• Exercise details: Check each line of the data below for the word "deactivation". How many lines have it? Answer with the number alone.

[Plain-text document sources]
____________
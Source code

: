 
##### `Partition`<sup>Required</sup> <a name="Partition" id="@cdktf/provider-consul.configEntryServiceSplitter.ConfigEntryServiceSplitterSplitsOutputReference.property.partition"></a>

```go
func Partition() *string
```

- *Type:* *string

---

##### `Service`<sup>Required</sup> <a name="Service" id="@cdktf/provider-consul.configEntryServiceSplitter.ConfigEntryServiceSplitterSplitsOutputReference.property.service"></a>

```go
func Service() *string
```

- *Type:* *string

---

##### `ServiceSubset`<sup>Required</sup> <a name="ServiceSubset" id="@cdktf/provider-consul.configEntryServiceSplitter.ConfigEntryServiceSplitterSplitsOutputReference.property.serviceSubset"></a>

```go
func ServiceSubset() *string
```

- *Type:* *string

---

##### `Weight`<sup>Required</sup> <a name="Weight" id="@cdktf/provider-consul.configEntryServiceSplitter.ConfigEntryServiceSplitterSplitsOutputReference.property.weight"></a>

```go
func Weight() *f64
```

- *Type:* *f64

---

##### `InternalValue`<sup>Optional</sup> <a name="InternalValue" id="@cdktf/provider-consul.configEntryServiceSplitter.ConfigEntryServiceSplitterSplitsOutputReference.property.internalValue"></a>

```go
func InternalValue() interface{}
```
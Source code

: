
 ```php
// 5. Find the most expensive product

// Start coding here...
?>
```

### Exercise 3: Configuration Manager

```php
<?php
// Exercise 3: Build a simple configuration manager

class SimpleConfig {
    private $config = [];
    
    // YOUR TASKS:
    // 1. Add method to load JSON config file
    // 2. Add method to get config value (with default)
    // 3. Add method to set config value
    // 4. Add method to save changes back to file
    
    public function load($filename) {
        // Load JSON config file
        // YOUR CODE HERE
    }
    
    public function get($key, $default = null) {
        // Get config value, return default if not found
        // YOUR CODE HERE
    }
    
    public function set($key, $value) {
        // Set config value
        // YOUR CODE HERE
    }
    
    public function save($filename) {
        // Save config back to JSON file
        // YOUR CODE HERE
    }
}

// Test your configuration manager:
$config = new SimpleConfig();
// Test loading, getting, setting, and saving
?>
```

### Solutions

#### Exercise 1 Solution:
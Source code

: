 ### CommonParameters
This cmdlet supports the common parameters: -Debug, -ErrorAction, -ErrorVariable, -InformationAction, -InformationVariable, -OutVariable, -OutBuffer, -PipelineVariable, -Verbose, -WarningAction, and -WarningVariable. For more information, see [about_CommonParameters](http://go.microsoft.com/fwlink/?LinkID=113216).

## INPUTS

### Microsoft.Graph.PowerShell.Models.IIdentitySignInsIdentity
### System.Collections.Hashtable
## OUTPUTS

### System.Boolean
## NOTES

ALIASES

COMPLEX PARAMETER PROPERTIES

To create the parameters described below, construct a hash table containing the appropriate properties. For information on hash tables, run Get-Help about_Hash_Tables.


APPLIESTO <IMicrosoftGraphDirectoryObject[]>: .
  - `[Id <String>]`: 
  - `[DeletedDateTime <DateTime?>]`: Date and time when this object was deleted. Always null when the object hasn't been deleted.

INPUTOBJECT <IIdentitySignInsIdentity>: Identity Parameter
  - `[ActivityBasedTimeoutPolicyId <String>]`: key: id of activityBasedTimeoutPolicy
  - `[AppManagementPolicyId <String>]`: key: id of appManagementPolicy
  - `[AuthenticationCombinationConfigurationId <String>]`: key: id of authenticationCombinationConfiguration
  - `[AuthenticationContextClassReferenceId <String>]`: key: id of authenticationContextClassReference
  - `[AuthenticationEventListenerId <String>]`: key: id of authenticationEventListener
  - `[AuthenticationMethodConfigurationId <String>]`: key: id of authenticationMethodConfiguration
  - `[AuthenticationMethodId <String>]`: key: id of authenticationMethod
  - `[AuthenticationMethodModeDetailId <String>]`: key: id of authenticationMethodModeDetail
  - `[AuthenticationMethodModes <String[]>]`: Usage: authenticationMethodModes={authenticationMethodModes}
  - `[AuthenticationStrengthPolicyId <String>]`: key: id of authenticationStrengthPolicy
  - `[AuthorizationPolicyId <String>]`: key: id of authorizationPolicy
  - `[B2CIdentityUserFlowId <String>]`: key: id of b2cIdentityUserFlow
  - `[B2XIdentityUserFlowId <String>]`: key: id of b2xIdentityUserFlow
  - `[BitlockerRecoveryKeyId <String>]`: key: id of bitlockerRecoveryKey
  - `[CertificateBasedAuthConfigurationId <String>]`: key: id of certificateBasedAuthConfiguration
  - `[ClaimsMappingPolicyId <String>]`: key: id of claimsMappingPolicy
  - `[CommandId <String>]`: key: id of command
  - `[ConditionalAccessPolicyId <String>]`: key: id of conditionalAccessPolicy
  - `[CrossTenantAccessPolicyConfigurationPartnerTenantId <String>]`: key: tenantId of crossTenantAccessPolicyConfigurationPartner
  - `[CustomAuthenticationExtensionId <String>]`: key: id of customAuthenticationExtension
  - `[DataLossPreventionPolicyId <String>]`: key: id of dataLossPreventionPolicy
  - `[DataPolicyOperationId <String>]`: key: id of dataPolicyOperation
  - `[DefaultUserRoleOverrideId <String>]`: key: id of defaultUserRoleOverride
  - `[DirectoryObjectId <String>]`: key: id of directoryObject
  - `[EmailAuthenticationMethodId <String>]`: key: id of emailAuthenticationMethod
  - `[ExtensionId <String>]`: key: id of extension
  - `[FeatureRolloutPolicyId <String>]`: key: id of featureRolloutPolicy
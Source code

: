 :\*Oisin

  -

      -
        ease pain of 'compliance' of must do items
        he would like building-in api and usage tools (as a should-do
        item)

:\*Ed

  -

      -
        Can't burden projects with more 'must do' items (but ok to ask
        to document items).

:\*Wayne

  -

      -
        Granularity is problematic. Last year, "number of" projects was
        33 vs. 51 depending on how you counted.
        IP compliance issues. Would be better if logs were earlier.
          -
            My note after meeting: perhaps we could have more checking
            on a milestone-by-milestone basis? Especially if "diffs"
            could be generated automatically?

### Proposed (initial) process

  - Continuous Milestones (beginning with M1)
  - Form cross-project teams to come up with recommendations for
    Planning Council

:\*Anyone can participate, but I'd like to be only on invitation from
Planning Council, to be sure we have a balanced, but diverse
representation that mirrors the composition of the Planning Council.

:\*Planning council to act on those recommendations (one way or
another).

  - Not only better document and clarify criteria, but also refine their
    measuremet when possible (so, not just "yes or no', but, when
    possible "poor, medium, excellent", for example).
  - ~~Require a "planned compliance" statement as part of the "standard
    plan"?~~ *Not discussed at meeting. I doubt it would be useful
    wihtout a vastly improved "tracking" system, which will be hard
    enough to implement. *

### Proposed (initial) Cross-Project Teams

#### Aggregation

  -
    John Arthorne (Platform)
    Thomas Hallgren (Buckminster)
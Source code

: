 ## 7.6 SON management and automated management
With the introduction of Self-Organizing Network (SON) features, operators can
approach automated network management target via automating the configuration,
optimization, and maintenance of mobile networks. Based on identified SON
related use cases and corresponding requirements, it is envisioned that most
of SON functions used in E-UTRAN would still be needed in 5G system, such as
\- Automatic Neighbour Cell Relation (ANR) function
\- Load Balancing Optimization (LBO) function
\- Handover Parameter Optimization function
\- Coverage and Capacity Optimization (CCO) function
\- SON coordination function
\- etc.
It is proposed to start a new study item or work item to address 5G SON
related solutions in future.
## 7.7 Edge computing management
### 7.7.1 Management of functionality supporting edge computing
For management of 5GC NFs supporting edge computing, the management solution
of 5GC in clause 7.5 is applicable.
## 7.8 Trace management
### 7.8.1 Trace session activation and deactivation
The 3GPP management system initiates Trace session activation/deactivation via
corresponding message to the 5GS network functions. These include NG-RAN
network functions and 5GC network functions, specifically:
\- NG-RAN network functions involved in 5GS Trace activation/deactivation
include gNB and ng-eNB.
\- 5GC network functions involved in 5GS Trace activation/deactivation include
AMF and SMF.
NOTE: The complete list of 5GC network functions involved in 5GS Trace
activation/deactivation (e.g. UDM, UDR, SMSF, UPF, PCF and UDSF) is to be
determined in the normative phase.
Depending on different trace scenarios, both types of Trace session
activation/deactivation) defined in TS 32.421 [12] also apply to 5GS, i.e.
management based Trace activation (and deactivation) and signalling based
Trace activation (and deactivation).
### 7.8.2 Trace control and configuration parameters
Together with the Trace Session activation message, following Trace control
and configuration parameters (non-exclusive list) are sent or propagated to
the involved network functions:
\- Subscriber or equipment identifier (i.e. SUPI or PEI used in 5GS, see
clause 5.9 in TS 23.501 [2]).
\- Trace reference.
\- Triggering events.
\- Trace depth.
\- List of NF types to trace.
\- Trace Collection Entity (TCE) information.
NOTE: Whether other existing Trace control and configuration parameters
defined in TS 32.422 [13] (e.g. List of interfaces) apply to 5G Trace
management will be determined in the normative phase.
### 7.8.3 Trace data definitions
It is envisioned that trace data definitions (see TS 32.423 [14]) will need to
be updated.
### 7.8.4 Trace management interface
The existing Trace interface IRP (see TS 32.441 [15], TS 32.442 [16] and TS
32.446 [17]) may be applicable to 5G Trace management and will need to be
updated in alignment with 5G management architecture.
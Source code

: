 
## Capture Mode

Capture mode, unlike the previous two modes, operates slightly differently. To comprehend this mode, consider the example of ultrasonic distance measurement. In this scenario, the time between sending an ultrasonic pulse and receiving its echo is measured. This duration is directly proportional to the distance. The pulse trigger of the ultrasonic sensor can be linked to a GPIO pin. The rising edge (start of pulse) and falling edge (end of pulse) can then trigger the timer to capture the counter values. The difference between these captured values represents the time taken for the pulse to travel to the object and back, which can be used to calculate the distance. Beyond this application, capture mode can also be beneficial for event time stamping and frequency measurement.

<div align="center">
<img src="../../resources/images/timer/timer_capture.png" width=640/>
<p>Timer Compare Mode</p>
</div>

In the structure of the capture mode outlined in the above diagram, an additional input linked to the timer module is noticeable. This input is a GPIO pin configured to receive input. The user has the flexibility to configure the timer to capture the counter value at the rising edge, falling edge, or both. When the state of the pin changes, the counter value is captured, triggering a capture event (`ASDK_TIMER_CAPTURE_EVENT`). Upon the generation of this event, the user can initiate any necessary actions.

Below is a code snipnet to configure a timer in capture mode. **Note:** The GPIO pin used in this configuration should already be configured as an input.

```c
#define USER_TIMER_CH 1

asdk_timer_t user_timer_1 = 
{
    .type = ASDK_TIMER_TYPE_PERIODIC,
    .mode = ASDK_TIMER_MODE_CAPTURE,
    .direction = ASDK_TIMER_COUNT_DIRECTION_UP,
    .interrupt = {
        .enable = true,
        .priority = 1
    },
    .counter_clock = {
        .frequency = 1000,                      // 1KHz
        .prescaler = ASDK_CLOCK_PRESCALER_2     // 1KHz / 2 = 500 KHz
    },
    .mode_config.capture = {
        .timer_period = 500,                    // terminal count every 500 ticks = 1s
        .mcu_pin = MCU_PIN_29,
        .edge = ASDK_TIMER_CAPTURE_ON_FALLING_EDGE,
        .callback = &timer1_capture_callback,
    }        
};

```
____________
• Result: 8